The Hills Are Alive

With the sound of trekking. Upon arriving in Chamonix it was like entering trekking heaven.  Fountains flowed, flowers bloomed, and for a moment I thought small birds would fly down and carry my bags to my room like some animated movie.

We set off the next morning like the ‘Magnificent Seven’, although we had eleven so we were Mountain Elevens.  We had a mission to accomplish and all had their eyes on the prize…165km circuit of Mont Blanc with over 11,000m of up and 8,000m of down (only 4 per cent was flat) in 10 walking days.

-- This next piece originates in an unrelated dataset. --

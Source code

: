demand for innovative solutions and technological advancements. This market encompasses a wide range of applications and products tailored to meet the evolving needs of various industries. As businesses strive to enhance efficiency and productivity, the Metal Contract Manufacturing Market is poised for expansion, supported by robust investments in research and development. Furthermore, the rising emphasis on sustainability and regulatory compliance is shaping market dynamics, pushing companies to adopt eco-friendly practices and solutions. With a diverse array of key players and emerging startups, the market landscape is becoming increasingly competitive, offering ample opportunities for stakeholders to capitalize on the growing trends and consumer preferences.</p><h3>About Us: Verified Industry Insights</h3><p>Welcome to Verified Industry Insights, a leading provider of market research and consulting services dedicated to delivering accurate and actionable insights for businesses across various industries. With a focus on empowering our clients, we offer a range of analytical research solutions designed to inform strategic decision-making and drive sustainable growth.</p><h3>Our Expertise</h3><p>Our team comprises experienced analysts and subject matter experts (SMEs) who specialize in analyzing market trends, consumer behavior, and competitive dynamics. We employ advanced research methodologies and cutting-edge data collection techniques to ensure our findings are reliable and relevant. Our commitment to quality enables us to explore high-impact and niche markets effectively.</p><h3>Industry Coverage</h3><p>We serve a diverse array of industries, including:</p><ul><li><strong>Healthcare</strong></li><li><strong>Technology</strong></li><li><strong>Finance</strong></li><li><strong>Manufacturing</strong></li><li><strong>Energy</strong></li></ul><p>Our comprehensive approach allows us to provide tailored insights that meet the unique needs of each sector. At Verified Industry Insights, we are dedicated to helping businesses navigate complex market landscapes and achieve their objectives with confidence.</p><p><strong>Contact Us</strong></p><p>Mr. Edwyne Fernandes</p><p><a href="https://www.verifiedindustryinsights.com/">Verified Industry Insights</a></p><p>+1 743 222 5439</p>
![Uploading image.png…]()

Our first two days included hiking high enough to look straight at Mont Blanc…but like the great pen maker which keeps its methods under wraps, the peak was kept in clouds. Perhaps we had to prove ourselves worthy like some exclusive European club before we saw the top? There was no doubt by the end of two weeks the mountain would see us differently (if only I knew how true this would become when I wrote it).

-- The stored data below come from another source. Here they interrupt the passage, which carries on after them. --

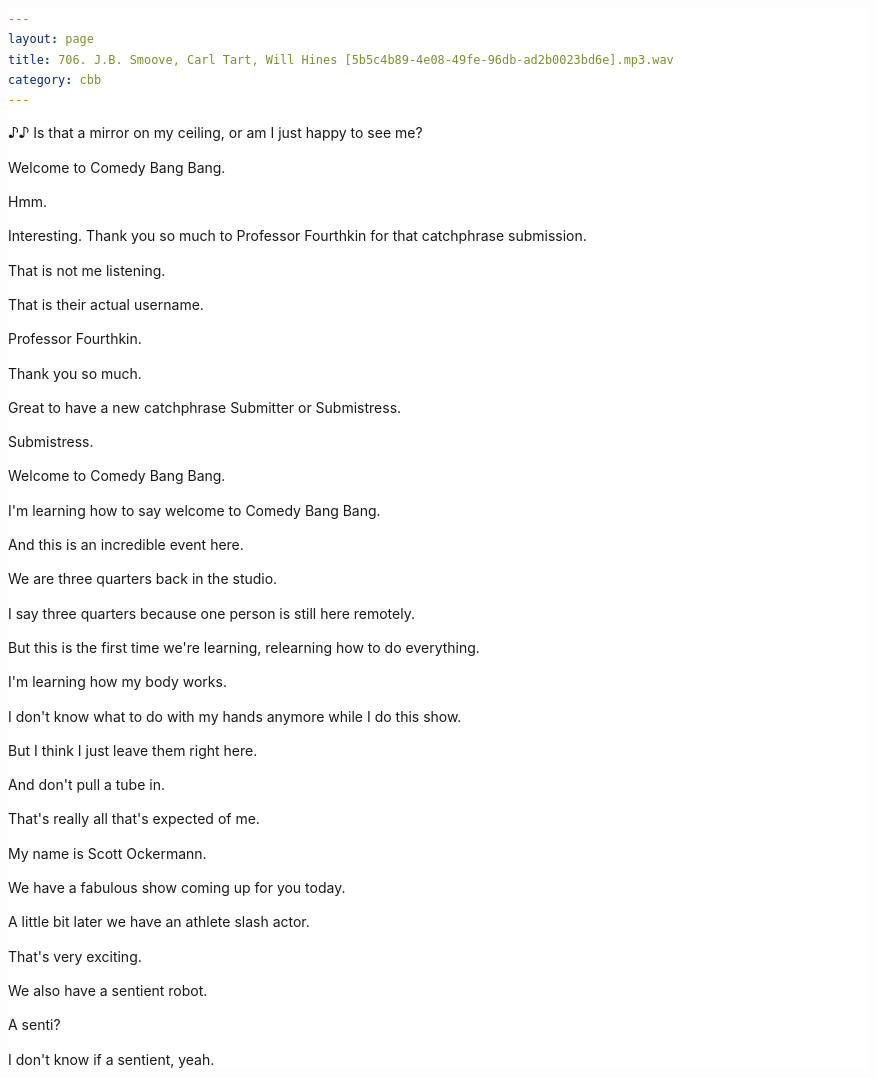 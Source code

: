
 ```yaml
---
layout: page
title: 706. J.B. Smoove, Carl Tart, Will Hines [5b5c4b89-4e08-49fe-96db-ad2b0023bd6e].mp3.wav
category: cbb 
---
```


♪♪ Is that a mirror on my ceiling, or am I just happy to see me?

Welcome to Comedy Bang Bang.

Hmm.

Interesting. Thank you so much to Professor Fourthkin for that catchphrase submission.

That is not me listening.

That is their actual username.

Professor Fourthkin.

Thank you so much.

Great to have a new catchphrase Submitter or Submistress.

Submistress.

Welcome to Comedy Bang Bang.

I'm learning how to say welcome to Comedy Bang Bang.

And this is an incredible event here.

We are three quarters back in the studio.

I say three quarters because one person is still here remotely.

But this is the first time we're learning, relearning how to do everything.

I'm learning how my body works.

I don't know what to do with my hands anymore while I do this show.

But I think I just leave them right here.

And don't pull a tube in.

That's really all that's expected of me.

My name is Scott Ockermann.

We have a fabulous show coming up for you today.

A little bit later we have an athlete slash actor.

That's very exciting.

We also have a sentient robot.

A senti?

I don't know if a sentient, yeah.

Walking days three and four (through Switzerland to Italy) brought rain, fog and an amount of despondency. At times it was enough to make me want to be back in my bed listening to the avalanche mimicking continual snoring of my appointed room-mate.  I continued on as only one can, thinking if the Von Trapp family can do this, bloody well so can I.

As we descended into towns in a ‘peaceful invasion’ they seemed vacant except for the smell of burning wood, the sound of ice melting, cowbells ringing…and the occasional local delight in a refuge.

Day five did bring the schnapps, chocolate, and Swiss cheese to an end when we hit the highest point of the trek thus far.  The last few steps up revealed a vista of Italy, France and Switzerland…you could only laugh at how magical it was.  One fellow trekker broke out into The Sound of Music…applause ensued.

Day six was torrential rain and freezing cold as we went forth into Italy, the only thing warming me was the knowledge I had put my hard earned euros under different rocks a few days ago…in the tradition of hiding your money in Switzerland.  On top of this Mountains Eleven became Nine – just like a plot from Agatha Christie…who would make it through to the end?

Day seven (in France) and eight added snow to the fog, rain, zero degree temperatures and black skies to create arctic conditions…building to a complete white out. The memory of the warmth from large glasses of Genepi Pere Chartreux was disappearing as quickly as our footsteps in the snow, each step requiring complete focus. A fleeting moment of sun brought joy and then hail.  Untouched snow capped mountains, and eight hours of walking ahead…it was the best of times, and also it was the worst.

Day nine was rated the hardest yet and with an incline of one in four, mud, fog and freezing rain it certainly live up to predictions.  As we looked upon valleys it was eerie and semi apocalyptic as patches of fog lifted to expose rock glaciers. We were a team now and together we would finish, end of the world aside.

Day ten was sunny and clear, enabling this story to end as all stories should – perfectly.  As we trekked we were surrounded by butterflies that were guiding us towards the finish like fan at the end of a long race.  Mont Blanc revealed itself to show that worthy we had become.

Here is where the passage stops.